We work on home and business networks across Townsville — everything from sorting out a single problem device to designing and installing full office networks.

Still No Internet? We Can Help.

Onsite network support across Townsville. We'll find the cause, give you a clear quote, and get you back online — without the ISP hold music.

Frequently Asked Questions

My NBN was fine and then died after a storm — what do I do?

Townsville's storm season is hard on electronics. A nearby lightning strike or power surge can kill a router or modem even if it was connected to a surge protector. Check if the router is completely dead (no lights at all even when plugged in) — if so, the router may have taken a surge hit. The NTD is usually more resilient. If the NTD lights are normal but the router is dead, a router replacement will likely fix it.

Can I use my own router instead of the one my ISP gave me?

Yes, in most cases. ISP-provided routers are functional but often low-end. A third-party router (TP-Link, ASUS, Netgear, Ubiquiti) will usually deliver better Wi-Fi coverage, more control, and better performance. We can configure any router for your NBN connection — the settings needed vary slightly by ISP and connection type.

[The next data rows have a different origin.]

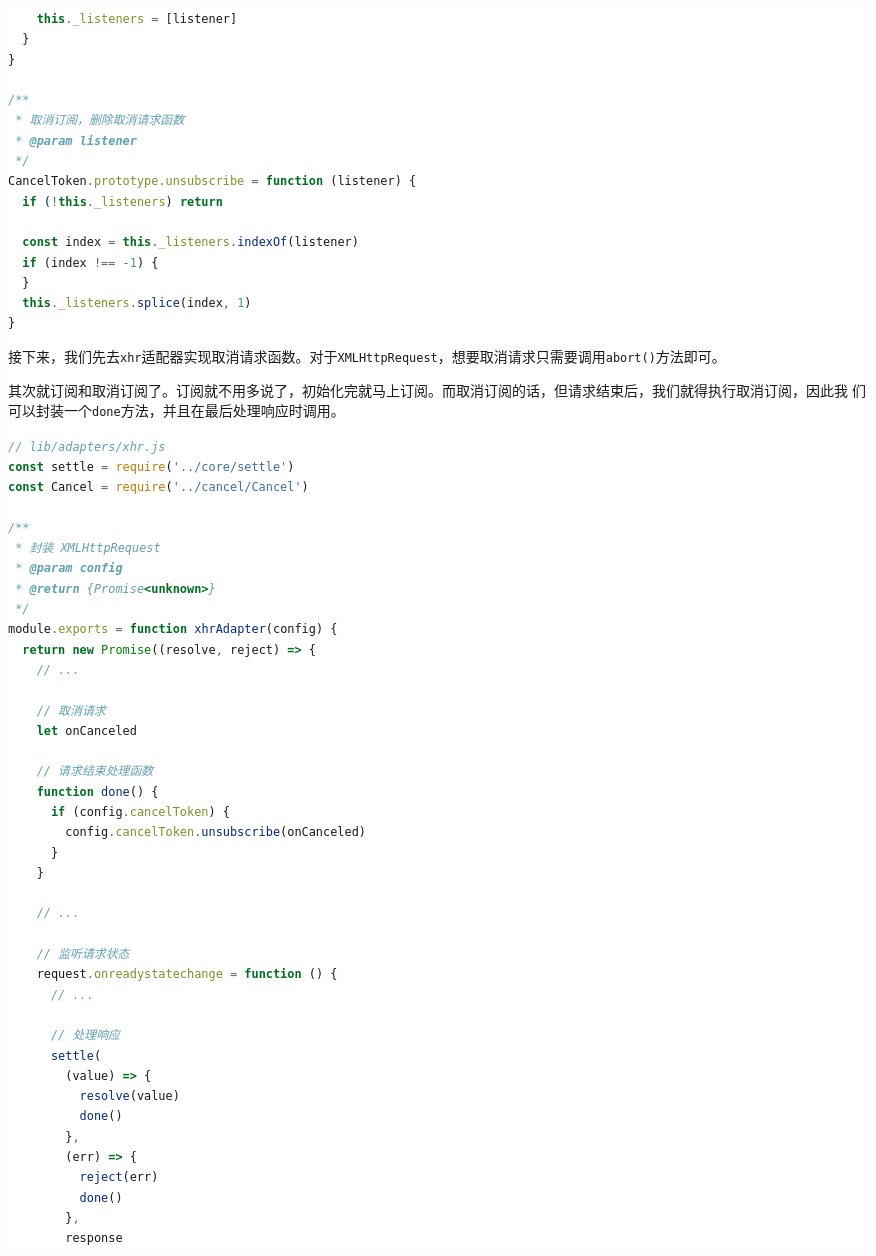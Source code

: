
 ```javascript
    this._listeners = [listener]
  }
}

/**
 * 取消订阅，删除取消请求函数
 * @param listener
 */
CancelToken.prototype.unsubscribe = function (listener) {
  if (!this._listeners) return

  const index = this._listeners.indexOf(listener)
  if (index !== -1) {
  }
  this._listeners.splice(index, 1)
}
```

接下来，我们先去`xhr`适配器实现取消请求函数。对于`XMLHttpRequest`，想要取消请求只需要调用`abort()`方法即可。

其次就订阅和取消订阅了。订阅就不用多说了，初始化完就马上订阅。而取消订阅的话，但请求结束后，我们就得执行取消订阅，因此我
们可以封装一个`done`方法，并且在最后处理响应时调用。

```javascript
// lib/adapters/xhr.js
const settle = require('../core/settle')
const Cancel = require('../cancel/Cancel')

/**
 * 封装 XMLHttpRequest
 * @param config
 * @return {Promise<unknown>}
 */
module.exports = function xhrAdapter(config) {
  return new Promise((resolve, reject) => {
    // ...

    // 取消请求
    let onCanceled

    // 请求结束处理函数
    function done() {
      if (config.cancelToken) {
        config.cancelToken.unsubscribe(onCanceled)
      }
    }

    // ...

    // 监听请求状态
    request.onreadystatechange = function () {
      // ...

      // 处理响应
      settle(
        (value) => {
          resolve(value)
          done()
        },
        (err) => {
          reject(err)
          done()
        },
        response
```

Why does my NBN slow down every evening?

Evening slowdowns (typically 6–11pm) are usually due to network congestion — your ISP's infrastructure in your area is handling peak traffic from many households simultaneously. This is called CVC congestion. The fix is either switching to an ISP with better infrastructure investment in your area, or scheduling heavy downloads for off-peak times. It's not something that can be fixed by tweaking your equipment.